TASK DETAILS | Return, word for word, the lines running from the one that contains "[Composer](#Composer)" to the final line of the listing below.

EXTRACTED INFORMATION |
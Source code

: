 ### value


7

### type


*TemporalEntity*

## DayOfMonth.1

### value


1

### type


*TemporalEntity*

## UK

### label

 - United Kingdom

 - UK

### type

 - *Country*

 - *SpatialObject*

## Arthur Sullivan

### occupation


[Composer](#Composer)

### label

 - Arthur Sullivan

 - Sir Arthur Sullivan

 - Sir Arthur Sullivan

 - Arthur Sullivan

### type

YOUR RESPONSE |
[Composer](#Composer)

### label

 - Arthur Sullivan

 - Sir Arthur Sullivan

 - Sir Arthur Sullivan

 - Arthur Sullivan

### type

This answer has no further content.